DNA metabarcoding of faecal samples is being successfully used to study the foraging niche of species. We assessed the ability of two benchtop high-throughput sequencing (HTS) platforms, to identify a large taxonomic array of food items from domestic cats Felis silvestris catus, including prey and human-related food taxa (pet food and leftovers leaving undetectable solid remains in faeces). Scats from a captive feeding trial (n=41) and from free-ranging individuals (n=326) were collected and analysed using a cytb mini-barcode in independent PCR duplicates on the Ion PGM and the MiSeq platforms.
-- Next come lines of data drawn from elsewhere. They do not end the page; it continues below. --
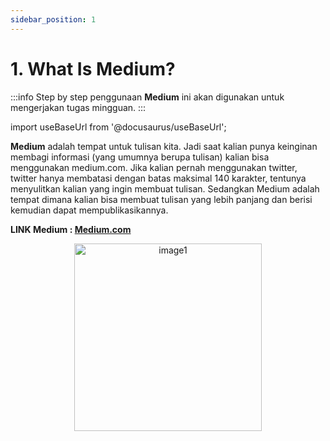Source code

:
 ```yaml
---
sidebar_position: 1
---
```


# 1. What Is Medium?

:::info
Step by step penggunaan **Medium** ini akan digunakan untuk mengerjakan tugas mingguan.
:::

import useBaseUrl from '@docusaurus/useBaseUrl';

**Medium** adalah tempat untuk tulisan kita. Jadi saat kalian punya keinginan membagi informasi (yang umumnya berupa tulisan) kalian bisa menggunakan medium.com. Jika kalian pernah menggunakan twitter, twitter hanya membatasi dengan batas maksimal 140 karakter, tentunya menyulitkan kalian yang ingin membuat tulisan. Sedangkan Medium adalah tempat dimana kalian bisa membuat tulisan yang lebih panjang dan berisi kemudian dapat mempublikasikannya. 


**LINK Medium : [Medium.com](https://medium.com/)**

<center>
<img alt="image1" src={useBaseUrl('img/docs/medium1.jpeg')} height="300px"/>
</center>
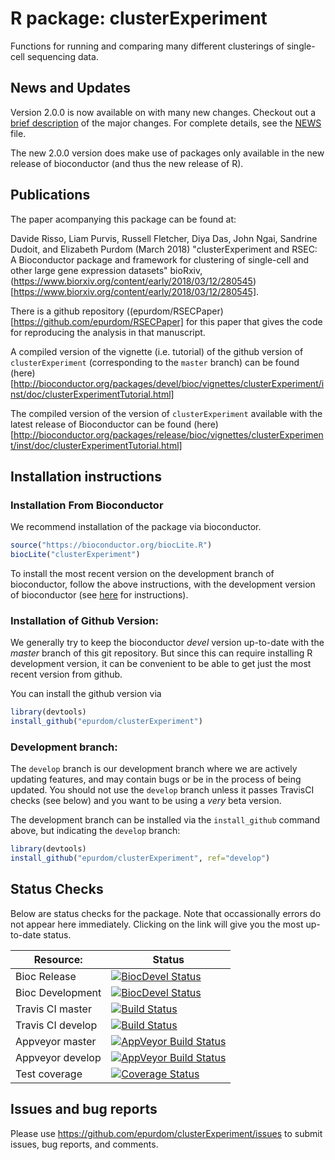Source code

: # R package: clusterExperiment

Functions for running and comparing many different clusterings of single-cell sequencing data.

## News and Updates

Version 2.0.0 is now available on with many new changes. Checkout out a [brief description](https://github.com/epurdom/clusterExperiment/blob/master/update2.0.md) of the major changes. For complete details, see the [NEWS](https://github.com/epurdom/clusterExperiment/blob/master/NEWS) file.

The new 2.0.0 version does make use of packages only available in the new release of bioconductor (and thus the new release of R).

## Publications

The paper acompanying this package can be found at:

Davide Risso, Liam Purvis, Russell Fletcher, Diya Das, John Ngai, Sandrine Dudoit, and Elizabeth Purdom (March 2018) "clusterExperiment and RSEC: A Bioconductor package and framework for clustering of single-cell and other large gene expression datasets" bioRxiv, (https://www.biorxiv.org/content/early/2018/03/12/280545)[https://www.biorxiv.org/content/early/2018/03/12/280545].

There is a github repository ((epurdom/RSECPaper)[https://github.com/epurdom/RSECPaper] for this paper that gives the code for reproducing the analysis in that manuscript.

A compiled version of the vignette (i.e. tutorial) of the github version of `clusterExperiment` (corresponding to the `master` branch) can be found (here)[http://bioconductor.org/packages/devel/bioc/vignettes/clusterExperiment/inst/doc/clusterExperimentTutorial.html] 

The compiled version of the version of `clusterExperiment` available with the latest release of Bioconductor can be found (here)[http://bioconductor.org/packages/release/bioc/vignettes/clusterExperiment/inst/doc/clusterExperimentTutorial.html] 

## Installation instructions

### Installation From Bioconductor

We recommend installation of the package via bioconductor.

```r
source("https://bioconductor.org/biocLite.R")
biocLite("clusterExperiment")
```

To install the most recent version on the development branch of bioconductor, follow the above instructions, with the development version of bioconductor (see  [here](https://www.bioconductor.org/developers/how-to/useDevel/) for instructions).

### Installation of Github Version:

We generally try to keep the bioconductor *devel* version up-to-date with the *master* branch of this git repository. But since this can require installing R development version, it can be convenient to be able to get just the most recent version from github. 

You can install the github version via

```r
library(devtools)
install_github("epurdom/clusterExperiment")
```

### Development branch:

The `develop` branch is our development branch where we are actively updating features, and may contain bugs or be in the process of being updated. You should not use the `develop` branch unless it passes TravisCI checks (see below) and you want to be using a *very* beta version.

The development branch can be installed via the `install_github` command above, but indicating the `develop` branch:

```r
library(devtools)
install_github("epurdom/clusterExperiment", ref="develop")
```

## Status Checks

Below are status checks for the package. Note that occassionally errors do not appear here immediately. Clicking on the link will give you the most up-to-date status.

| Resource:     |  Status   |
| ------------- | ------------ |
| Bioc Release  | [![BiocDevel Status](http://bioconductor.org/shields/build/release/bioc/clusterExperiment.svg)](http://bioconductor.org/checkResults/release/bioc-LATEST/clusterExperiment/)|
| Bioc Development  | [![BiocDevel Status](http://bioconductor.org/shields/build/devel/bioc/clusterExperiment.svg)](http://bioconductor.org/checkResults/devel/bioc-LATEST/clusterExperiment/)|
| Travis CI master   | [![Build Status](https://travis-ci.org/epurdom/clusterExperiment.svg?branch=master)](https://travis-ci.org/epurdom/clusterExperiment) |
| Travis CI develop   | [![Build Status](https://travis-ci.org/epurdom/clusterExperiment.svg?branch=develop)](https://travis-ci.org/epurdom/clusterExperiment) |
| Appveyor master | [![AppVeyor Build Status](https://ci.appveyor.com/api/projects/status/github/epurdom/clusterExperiment?branch=master&svg=true)](https://ci.appveyor.com/project/epurdom/clusterExperiment) |
| Appveyor develop | [![AppVeyor Build Status](https://ci.appveyor.com/api/projects/status/github/epurdom/clusterExperiment?branch=develop&svg=true)](https://ci.appveyor.com/project/epurdom/clusterExperiment) |
| Test coverage |  [![Coverage Status](https://coveralls.io/repos/github/epurdom/clusterExperiment/badge.svg?branch=develop)](https://coveralls.io/github/epurdom/clusterExperiment?branch=develop) |

## Issues and bug reports

Please use https://github.com/epurdom/clusterExperiment/issues to submit issues, bug reports, and comments.
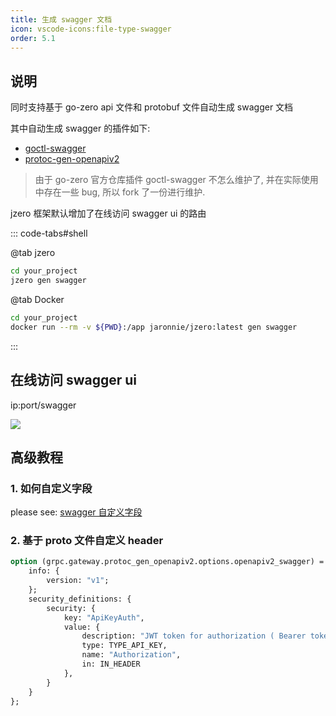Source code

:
 ```yaml
---
title: 生成 swagger 文档
icon: vscode-icons:file-type-swagger
order: 5.1
---
```


## 说明

同时支持基于 go-zero api 文件和 protobuf 文件自动生成 swagger 文档

其中自动生成 swagger 的插件如下:

* [goctl-swagger](https://github.com/jzero-io/goctl-swagger)
* [protoc-gen-openapiv2](https://github.com/grpc-ecosystem/grpc-gateway/tree/main/protoc-gen-openapiv2)

> 由于 go-zero 官方仓库插件 goctl-swagger 不怎么维护了, 并在实际使用中存在一些 bug, 所以 fork 了一份进行维护.

jzero 框架默认增加了在线访问 swagger ui 的路由

::: code-tabs#shell

@tab jzero

```bash
cd your_project
jzero gen swagger
```

@tab Docker
```bash
cd your_project
docker run --rm -v ${PWD}:/app jaronnie/jzero:latest gen swagger
```
:::

## 在线访问 swagger ui

ip:port/swagger

![](https://oss.jaronnie.com/image-20240731134511973.png)

## 高级教程

### 1. 如何自定义字段

please see: [swagger 自定义字段](../faq/swagger.md)

### 2. 基于 proto 文件自定义 header

```protobuf
option (grpc.gateway.protoc_gen_openapiv2.options.openapiv2_swagger) = {
    info: {
        version: "v1";
    };
    security_definitions: {
        security: {
            key: "ApiKeyAuth",
            value: {
                description: "JWT token for authorization ( Bearer token )"
                type: TYPE_API_KEY,
                name: "Authorization",
                in: IN_HEADER
            },
        }
    }
};
```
Outputs from MiSeq were more sensitive and reproducible than those from Ion PGM due to a higher sequencing depth and sequence quality on MiSeq. DNA from intact prey taxa was detected more often (82% of the expected occurrences) than DNA from pet food (54%) and raw fish and meat (31%). We assumed that this variability was linked to different degree of DNA degradation: The Ion PGM detected significantly less human-linked food, birds, field voles, murids and shrews in the field-collected samples than the MiSeq platform. Pooling the replicates from both platforms and filtering the data allowed identification of at least one food item in 87.4% of the field-collected samples. Our DNA metabarcoding approach identified 29 prey taxa, of which 25 to species level (90% of items) including 9 rodents, 3 insectivores, 12 birds and 1 reptile and 33 human-related food taxa of which 23 were identified to genus level (75% of items). Our results demonstrate that using HTS platforms such as MiSeq, which provide reads of sufficiently high quantity and quality, with sufficient numbers of technical replicates, is a robust and non-invasive approach for further dietary studies on animals foraging on a wide range of food items in anthropogenic landscapes.